Age and BMI were also associated with CYP2A6 activity in our study, but these results were not consistent across the two metabolite ratios. Age was directly associated only with the caffeine metabolite ratio. Johnstone et al. (33) also reported a direct association (P = 0.04) between the ratio of plasma 3-HC/cotinine and age. In contrast, an earlier study by Molander et al. (47) suggested that nicotine metabolism decreases with age. Unexpectedly, BMI was associated in opposite direction with our two markers of CYP2A6 activity. We found the nicotine metabolite ratio to be associated with number of CPD; however, previous studies were inconsistent in showing this relationship (15, 35).

Exploring the ethnic/racial and gender differences observed for smoking behavior, nicotine metabolism and lung cancer risk might provide important insight into the pathogenesis of this neoplasm. A better understanding of nicotine metabolism may also lead to more individualized and effective smoking cessation programs. Our study suggests that a high nicotine metabolism results in a greater nicotine exposure after adjustment for cigarette consumption and, consequently, a greater exposure to tobacco carcinogens, such as NNK and polycyclic aromatic hydrocarbons. It is important to note, however, that we sought to assess exposure to only two smoking-related carcinogens; yet, >40 established carcinogens are found in cigarette smoke (48). However, it seems reasonable to assume that exposure to all, or most, carcinogens would also be increased. Finally, although the ethnic/racial differences in nicotine metabolism and nicotine equivalents per cigarette dose do not correlate directly with those for lung cancer risk in our three populations, the results for Japanese American smokers suggest that lower nicotine metabolism and exposure may contribute to their decreased lung cancer risk.

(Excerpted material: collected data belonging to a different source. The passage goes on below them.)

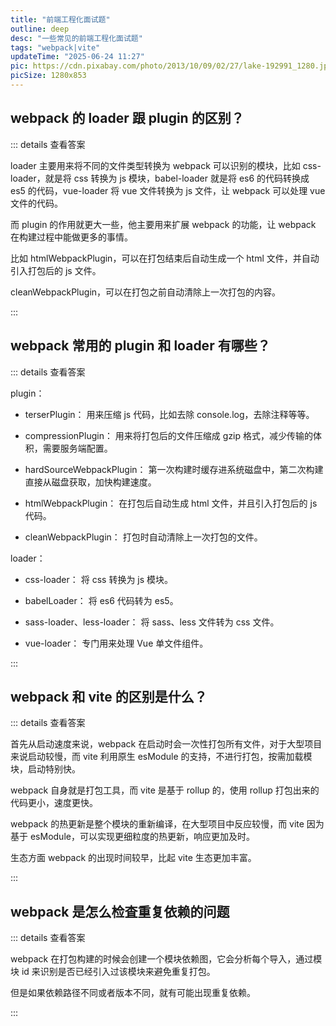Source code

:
 ```yaml
---
title: "前端工程化面试题"
outline: deep
desc: "一些常见的前端工程化面试题"
tags: "webpack|vite"
updateTime: "2025-06-24 11:27"
pic: https://cdn.pixabay.com/photo/2013/10/09/02/27/lake-192991_1280.jpg
picSize: 1280x853
---
```


## webpack 的 loader 跟 plugin 的区别？

::: details 查看答案

loader 主要用来将不同的文件类型转换为 webpack 可以识别的模块，比如 css-loader，就是将 css 转换为 js 模块，babel-loader 就是将 es6 的代码转换成 es5 的代码，vue-loader 将 vue 文件转换为 js 文件，让 webpack 可以处理 vue 文件的代码。

而 plugin 的作用就更大一些，他主要用来扩展 webpack 的功能，让 webpack 在构建过程中能做更多的事情。

比如 htmlWebpackPlugin，可以在打包结束后自动生成一个 html 文件，并自动引入打包后的 js 文件。

cleanWebpackPlugin，可以在打包之前自动清除上一次打包的内容。

:::

## webpack 常用的 plugin 和 loader 有哪些？

::: details 查看答案

plugin：

- terserPlugin： 用来压缩 js 代码，比如去除 console.log，去除注释等等。

- compressionPlugin： 用来将打包后的文件压缩成 gzip 格式，减少传输的体积，需要服务端配置。

- hardSourceWebpackPlugin： 第一次构建时缓存进系统磁盘中，第二次构建直接从磁盘获取，加快构建速度。

- htmlWebpackPlugin： 在打包后自动生成 html 文件，并且引入打包后的 js 代码。

- cleanWebpackPlugin： 打包时自动清除上一次打包的文件。

loader：

- css-loader： 将 css 转换为 js 模块。

- babelLoader： 将 es6 代码转为 es5。

- sass-loader、less-loader： 将 sass、less 文件转为 css 文件。

- vue-loader： 专门用来处理 Vue 单文件组件。

:::

## webpack 和 vite 的区别是什么？

::: details 查看答案

首先从启动速度来说，webpack 在启动时会一次性打包所有文件，对于大型项目来说启动较慢，而 vite 利用原生 esModule 的支持，不进行打包，按需加载模块，启动特别快。

webpack 自身就是打包工具，而 vite 是基于 rollup 的，使用 rollup 打包出来的代码更小，速度更快。

webpack 的热更新是整个模块的重新编译，在大型项目中反应较慢，而 vite 因为基于 esModule，可以实现更细粒度的热更新，响应更加及时。

生态方面 webpack 的出现时间较早，比起 vite 生态更加丰富。

:::

## webpack 是怎么检査重复依赖的问题

::: details 查看答案

webpack 在打包构建的时候会创建一个模块依赖图，它会分析每个导入，通过模块 id 来识别是否已经引入过该模块来避免重复打包。

但是如果依赖路径不同或者版本不同，就有可能出现重复依赖。

:::

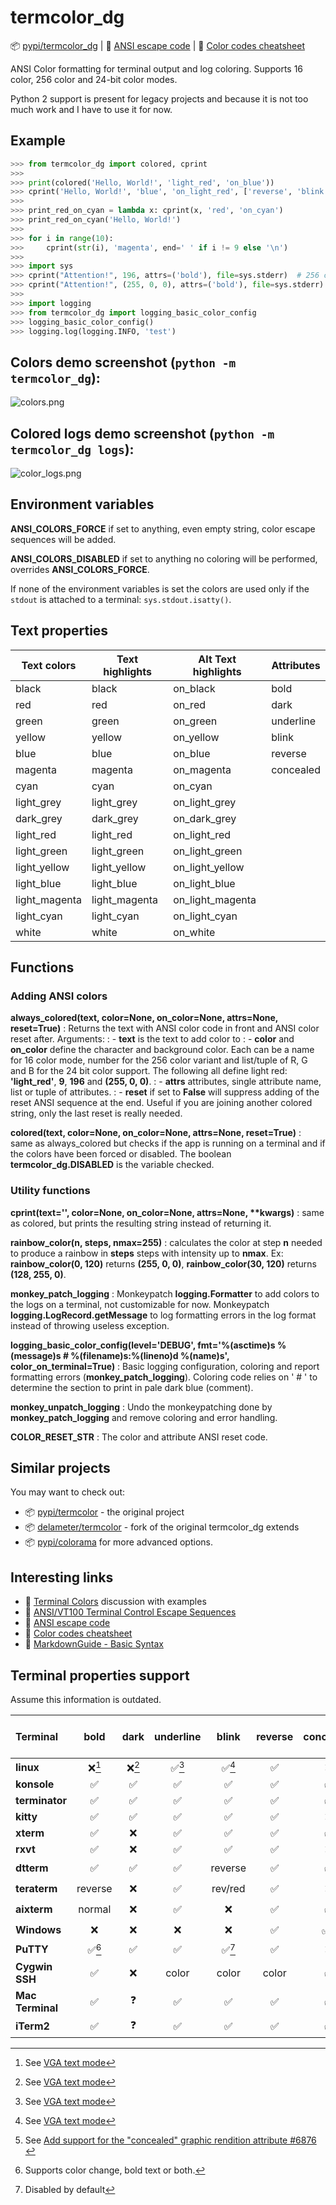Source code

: termcolor_dg
============

📦 [pypi/termcolor_dg](https://pypi.python.org/pypi/termcolor_dg) |
📑 [ANSI escape code](https://en.wikipedia.org/wiki/ANSI_escape_code) |
📑 [Color codes cheatsheet](https://delameter.github.io/termcolor)

ANSI Color formatting for terminal output and log coloring. Supports 16 color, 256 color and 24-bit color modes.

Python 2 support is present for legacy projects and because it is not too much work and I have to use it for now.


Example
-------

```python
>>> from termcolor_dg import colored, cprint
>>>
>>> print(colored('Hello, World!', 'light_red', 'on_blue'))
>>> cprint('Hello, World!', 'blue', 'on_light_red', ['reverse', 'blink'])
>>>
>>> print_red_on_cyan = lambda x: cprint(x, 'red', 'on_cyan')
>>> print_red_on_cyan('Hello, World!')
>>>
>>> for i in range(10):
>>>     cprint(str(i), 'magenta', end=' ' if i != 9 else '\n')
>>>
>>> import sys
>>> cprint("Attention!", 196, attrs=('bold'), file=sys.stderr)  # 256 color mode
>>> cprint("Attention!", (255, 0, 0), attrs=('bold'), file=sys.stderr)  # 24 bit color mode
>>>
>>> import logging
>>> from termcolor_dg import logging_basic_color_config
>>> logging_basic_color_config()
>>> logging.log(logging.INFO, 'test')
```


Colors demo screenshot (`python -m termcolor_dg`):
--------------------------------------------------

![colors.png](https://gitlab.com/dngunchev/termcolor_dg/-/raw/master/colors.png "Colors demo")


Colored logs demo screenshot (`python -m termcolor_dg logs`):
-------------------------------------------------------------

![color_logs.png](https://gitlab.com/dngunchev/termcolor_dg/-/raw/master/color_logs.png "Colorized logs demo")


Environment variables
---------------------

**ANSI_COLORS_FORCE**
  if set to anything, even empty string, color escape sequences will be added.

**ANSI_COLORS_DISABLED**
  if set to anything no coloring will be performed, overrides **ANSI_COLORS_FORCE**.

If none of the environment variables is set the colors are used
only if the ``stdout`` is attached to a terminal: ``sys.stdout.isatty()``.


Text properties
---------------

| Text colors   | Text highlights | Alt Text highlights  | Attributes |
| ------------- | --------------- | -------------------- | ---------- |
| black         | black           | on_black             | bold       |
| red           | red             | on_red               | dark       |
| green         | green           | on_green             | underline  |
| yellow        | yellow          | on_yellow            | blink      |
| blue          | blue            | on_blue              | reverse    |
| magenta       | magenta         | on_magenta           | concealed  |
| cyan          | cyan            | on_cyan              |            |
| light_grey    | light_grey      | on_light_grey        |            |
| dark_grey     | dark_grey       | on_dark_grey         |            |
| light_red     | light_red       | on_light_red         |            |
| light_green   | light_green     | on_light_green       |            |
| light_yellow  | light_yellow    | on_light_yellow      |            |
| light_blue    | light_blue      | on_light_blue        |            |
| light_magenta | light_magenta   | on_light_magenta     |            |
| light_cyan    | light_cyan      | on_light_cyan        |            |
| white         | white           | on_white             |            |


Functions
---------

### Adding ANSI colors

**always_colored(text, color=None, on_color=None, attrs=None, reset=True)**
:   Returns the text with ANSI color code in front and ANSI color reset after. Arguments:
:   - **text** is the text to add color to
:   - **color** and **on_color** define the character and background color. Each can be a name for 16 color mode, number for the 256 color variant and list/tuple of R, G and B for the 24 bit color support. The following all define light red: **'light_red'**, **9**, **196** and **(255, 0, 0)**.
:   - **attrs** attributes, single attribute name, list or tuple of attributes.
:   - **reset** if set to **False** will suppress adding of the reset ANSI sequence at the end. Useful if you are joining another colored string, only the last reset is really needed.

**colored(text, color=None, on_color=None, attrs=None, reset=True)**
:   same as always_colored but checks if the app is running on a terminal and if the colors have been forced or disabled. The boolean **termcolor_dg.DISABLED** is the variable checked.


### Utility functions

**cprint(text='', color=None, on_color=None, attrs=None, \*\*kwargs)**
:   same as colored, but prints the resulting string instead of returning it.

**rainbow_color(n, steps, nmax=255)**
:   calculates the color at step **n** needed to produce a rainbow in **steps** steps with intensity up to **nmax**. Ex: **rainbow_color(0, 120)** returns **(255, 0, 0)**, **rainbow_color(30, 120)** returns **(128, 255, 0)**.

**monkey_patch_logging**
:   Monkeypatch **logging.Formatter** to add colors to the logs on a terminal, not customizable for now. Monkeypatch **logging.LogRecord.getMessage** to log formatting errors in the log format instead of throwing useless exception.

**logging_basic_color_config(level='DEBUG', fmt='%(asctime)s %(message)s  # %(filename)s:%(lineno)d %(name)s', color_on_terminal=True)**
:   Basic logging configuration, coloring and report formatting errors (**monkey_patch_logging**). Coloring code relies on '  # ' to determine the section to print in pale dark blue (comment).

**monkey_unpatch_logging**
:   Undo the monkeypatching done by **monkey_patch_logging** and remove coloring and error handling.

**COLOR_RESET_STR**
:   The color and attribute ANSI reset code.


## Similar projects

You may want to check out:

- 📦 [pypi/termcolor](https://pypi.python.org/pypi/termcolor) - the original project
- 📦 [delameter/termcolor](https://github.com/delameter/termcolor) - fork of the original termcolor_dg extends
- 📦 [pypi/colorama](https://pypi.org/project/colorama/) for more advanced options.


## Interesting links

- 📑 [Terminal Colors](https://github.com/termstandard/colors) discussion with examples
- 📑 [ANSI/VT100 Terminal Control Escape Sequences](https://www2.ccs.neu.edu/research/gpc/VonaUtils/vona/terminal/vtansi.htm)
- 📑 [ANSI escape code](https://en.wikipedia.org/wiki/ANSI_escape_code)
- 📑 [Color codes cheatsheet](https://delameter.github.io/termcolor)
- 📑 [MarkdownGuide - Basic Syntax](https://www.markdownguide.org/basic-syntax)


Terminal properties support
---------------------------
Assume this information is outdated.

| Terminal         |  bold  | dark | underline |  blink  | reverse | concealed | 256 colors | 24-bit color |
| :--------------- | :----: | :--: | :-------: | :-----: | :-----: | :-------: | :--------: | :----------: |
| **linux**        | ❌[^3] |❌[^3]|   ✅[^3]  |  ✅[^3] |    ✅   |     ❌    |     ❌     |      ❌      |
| **konsole**      |   ✅   |  ✅  |     ✅    |    ✅   |    ✅   |     ✅    |     ✅     |      ✅      |
| **terminator**   |   ✅   |  ✅  |     ✅    |    ✅   |    ✅   |     ✅    |     ✅     |      ✅      |
| **kitty**        |   ✅   |  ✅  |     ✅    |    ✅   |    ✅   |     ❌    |     ✅     |      ✅      |
| **xterm**        |   ✅   |  ❌  |     ✅    |    ✅   |    ✅   |     ✅    |     ✅     |      ✅      |
| **rxvt**         |   ✅   |  ❌  |     ✅    |    ✅   |    ✅   |     ❌    |     ✅     |      ❌      |
| **dtterm**       |   ✅   |  ✅  |     ✅    | reverse |    ✅   |     ✅    |     ❓     |      ❓      |
| **teraterm**     | reverse|  ❌  |     ✅    | rev/red |    ✅   |     ❌    |     ❓     |      ❓      |
| **aixterm**      | normal |  ❌  |     ✅    |    ❌   |    ✅   |     ✅    |     ❓     |      ❓      |
| **Windows**      |   ❌   |  ❌  |     ❌    |    ❌   |    ✅   |   ✅[^4]  |     ❓     |      ✅      |
| **PuTTY**        | ✅[^2] |  ✅  |     ✅    |  ✅[^1] |    ✅   |     ❌    |     ✅     |      ✅      |
| **Cygwin SSH**   |   ✅   |  ❌  |    color  |  color  |  color  |     ✅    |     ❓     |      ❓      |
| **Mac Terminal** |   ✅   |  ❓  |     ✅    |    ✅   |    ✅   |     ✅    |     ✅     |      ❓      |
| **iTerm2**       |   ✅   |  ❓  |     ✅    |    ✅   |    ✅   |     ✅    |     ✅     |      ✅      |

[^1]: Disabled by default

[^2]: Supports color change, bold text or both.

[^3]: See [VGA text mode](https://en.wikipedia.org/wiki/VGA_text_mode)

[^4]: See [Add support for the "concealed" graphic rendition attribute #6876 ](https://github.com/microsoft/terminal/issues/6876)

No potential conflicts of interest were disclosed.

The costs of publication of this article were defrayed in part by the payment of page charges. This article must therefore be hereby marked advertisement in accordance with 18 U.S.C. Section 1734 solely to indicate this fact.

We thank Elizabeth Thompson and Nicole Thomson for carrying out the analysis of total nicotine, total cotinine, and total 3-HC.